The “Friendly Neighborhood” of New York City


Charts & Graphs, Lab Reports, Visualization
Map distribution of New York City Crime in 2022 Year to Date

Introduction

New York City is known for being one of the “not completely safe” city in the United States for many decades. Everyday in New York City there are numerous of crimes committed, and New York City Police Department (NYPD) takes major efforts to try to reduce the crime rate. As technology and internet become more and more accessible to everyone, it’s very easy to obtain such crime data to study the trends and observe interesting findings using these data. In this study, we will try to use some of these New York City crime data to create some visualizations to help us have a better understanding of the crime trends in New York City.

Software

The software that is used in this study is Tableau. Tableau is a very powerful data visualization software that allows users to simply drag and drop attributes of the data to create amazing graphs and charts. This is the first time I am using Tableau, and at first it looked a little overwhelming with all the information presented on the interface, but once the data is imported, it’s pretty straightforward to use by just creating worksheets and dragging the columns that you want to use in your specific chart.

Figure 1: A snapshot of using Tableau Software

Datasets

The dataset that was used in this study was obtained from NYC Open Data website. This website provide all sorts of open data that is related to New York City, and this particular dataset contains all valid felony, misdemeanor, and violation crimes reported to the NYPD. I have chosen this dataset only contains Current Year To Date because dataset on this topic that covers an even bigger time range is way too big for my computer to handle.

Link to the dataset is here: https://data.cityofnewyork.us/Public-Safety/NYPD-Complaint-Data-Current-Year-To-Date-/5uac-w243

Process & Methods & Results

Data Cleaning/Processing

There were some cleaning that had to be done because there are lots of values with (null). There were also values that are “UNKNOWN”, which are not able to be cleaned because we don’t know what the actual value that it really is based on just the dataset.

For the (null) values, since we don’t know what values it actually should be either, these cells will just be replaced with UNKNOWN to match the other UNKNOWN cells.

Design Methods & Goals

We would like to see some kind of trends based on these crime report dataset, so columns like suspect’s race, victim’s race, and suspect’s gender are very good candidates for the final charts. It would also be interesting to see what kind of crimes are being committed the most for the past 2 quarters of the year, so columns like Offense Description would be very useful.

To count the datasets, we can utilize the Complaint number and perform a COUNT calculation on the column to populate the count for each of the target columns.

Result

First, let’s start off with a simple graph that shows the number of complaints through out the first six months of 2022. Figure 1 shows the data day by day and we can see that the number of crimes never drops below 800.

Figure 3: Number of Complains in 2022 by Month

If we scale up the graph and look at this data based on months, we can see that there is an increase in the number of crimes starting from February and March.

Next, we can take a look at the distribution of race on these crime reports.

From these charts, we can see a problem with the dataset. While unknown might seems to be some kind of data that should be filtered out, the number of rows with “UNKNOWN” values are actually higher than any categories here.

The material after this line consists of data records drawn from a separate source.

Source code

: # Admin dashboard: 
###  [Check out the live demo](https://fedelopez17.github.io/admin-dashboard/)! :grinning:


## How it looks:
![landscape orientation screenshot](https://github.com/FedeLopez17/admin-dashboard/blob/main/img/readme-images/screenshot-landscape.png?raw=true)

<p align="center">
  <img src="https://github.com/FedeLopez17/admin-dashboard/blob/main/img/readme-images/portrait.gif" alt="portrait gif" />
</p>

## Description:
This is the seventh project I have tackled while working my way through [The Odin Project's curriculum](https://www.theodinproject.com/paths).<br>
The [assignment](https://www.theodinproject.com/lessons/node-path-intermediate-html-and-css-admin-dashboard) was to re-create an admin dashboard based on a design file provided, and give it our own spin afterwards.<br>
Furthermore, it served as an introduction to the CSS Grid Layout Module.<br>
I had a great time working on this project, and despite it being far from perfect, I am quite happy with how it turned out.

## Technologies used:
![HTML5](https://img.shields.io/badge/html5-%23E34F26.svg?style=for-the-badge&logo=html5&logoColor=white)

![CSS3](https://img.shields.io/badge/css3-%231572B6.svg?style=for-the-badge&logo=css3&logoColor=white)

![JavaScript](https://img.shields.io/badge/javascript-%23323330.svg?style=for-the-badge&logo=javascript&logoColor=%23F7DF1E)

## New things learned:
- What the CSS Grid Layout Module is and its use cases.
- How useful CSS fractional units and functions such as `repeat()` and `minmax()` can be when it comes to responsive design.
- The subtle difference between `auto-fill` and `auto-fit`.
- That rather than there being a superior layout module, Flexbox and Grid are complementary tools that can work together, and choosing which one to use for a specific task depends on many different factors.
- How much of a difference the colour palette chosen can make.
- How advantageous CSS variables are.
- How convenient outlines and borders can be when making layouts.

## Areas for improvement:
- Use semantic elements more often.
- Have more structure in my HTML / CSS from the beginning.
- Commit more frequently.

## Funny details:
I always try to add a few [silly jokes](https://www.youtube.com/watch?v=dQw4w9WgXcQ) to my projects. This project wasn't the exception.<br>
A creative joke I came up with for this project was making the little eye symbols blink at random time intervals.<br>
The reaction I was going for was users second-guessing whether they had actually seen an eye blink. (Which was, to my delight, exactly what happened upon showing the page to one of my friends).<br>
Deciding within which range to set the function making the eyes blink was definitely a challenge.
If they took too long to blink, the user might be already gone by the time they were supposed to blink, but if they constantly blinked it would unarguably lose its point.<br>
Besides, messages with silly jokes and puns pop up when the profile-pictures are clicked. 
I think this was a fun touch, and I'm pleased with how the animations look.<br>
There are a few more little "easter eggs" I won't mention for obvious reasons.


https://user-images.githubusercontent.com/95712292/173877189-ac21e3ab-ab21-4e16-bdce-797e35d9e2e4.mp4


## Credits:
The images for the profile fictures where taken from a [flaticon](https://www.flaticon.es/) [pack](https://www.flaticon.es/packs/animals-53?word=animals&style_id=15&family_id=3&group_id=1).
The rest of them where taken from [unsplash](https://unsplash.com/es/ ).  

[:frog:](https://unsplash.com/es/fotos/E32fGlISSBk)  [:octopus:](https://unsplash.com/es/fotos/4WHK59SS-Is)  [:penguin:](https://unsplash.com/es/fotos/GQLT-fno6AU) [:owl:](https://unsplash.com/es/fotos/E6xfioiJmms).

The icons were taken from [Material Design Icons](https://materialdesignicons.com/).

Therefore, it’s actually not a good idea to put into any assumption on the trend based on race because the unknown values could add up to any of the rest of the race.

Same problem can be seen in the number of crimes based on the gender. There were quite a lot of (null) and unknown data and they have to be grouped together first in order to make this pie chart more organized. However, the chart’s information can’t really represent anything because the “Unknown” portion is way too huge and could actually have an impact if we find out on the percentage break up between male and female if we find out what the actual values of the unknown data are.

Other than the problem with the dataset, originally the bar chart are all single color, but after creating the pie chart, I realized that having different colors for each “race” or “gender” is better to distinguish each section and easier to read for the user.

Finally, we have a map distribution of all the crimes mapped with the corresponding latitude and longitude

Red was chosen here with each of the data points as one row of the dataset because red stands out to the eye and with the opacity turned down, we can see that some areas are not as dense. However, majority of the NYC map have this thick red color, which shows that the number of crimes are pretty much the same everywhere.

Future Direction

If I am doing this project again, I would definitely want to focus on more other columns and make more complex graphs with more dimensions. For example, each of these crime complaints have a time range (complaint open date and close date), these columns could be useful if we are making a visualization to show how long do these complaints usually last, or in other words, how long does it take for NYPD to resolve these problems that people are reporting. Furthermore, I believe the styling and designs of these graphs can be improved as well. For the map distribution graph, each data points are very close to each other and the overall area that are being covered is too big. It would actually be better if I group the datasets into smaller sections of New York City and plot it to something similar to a heat map.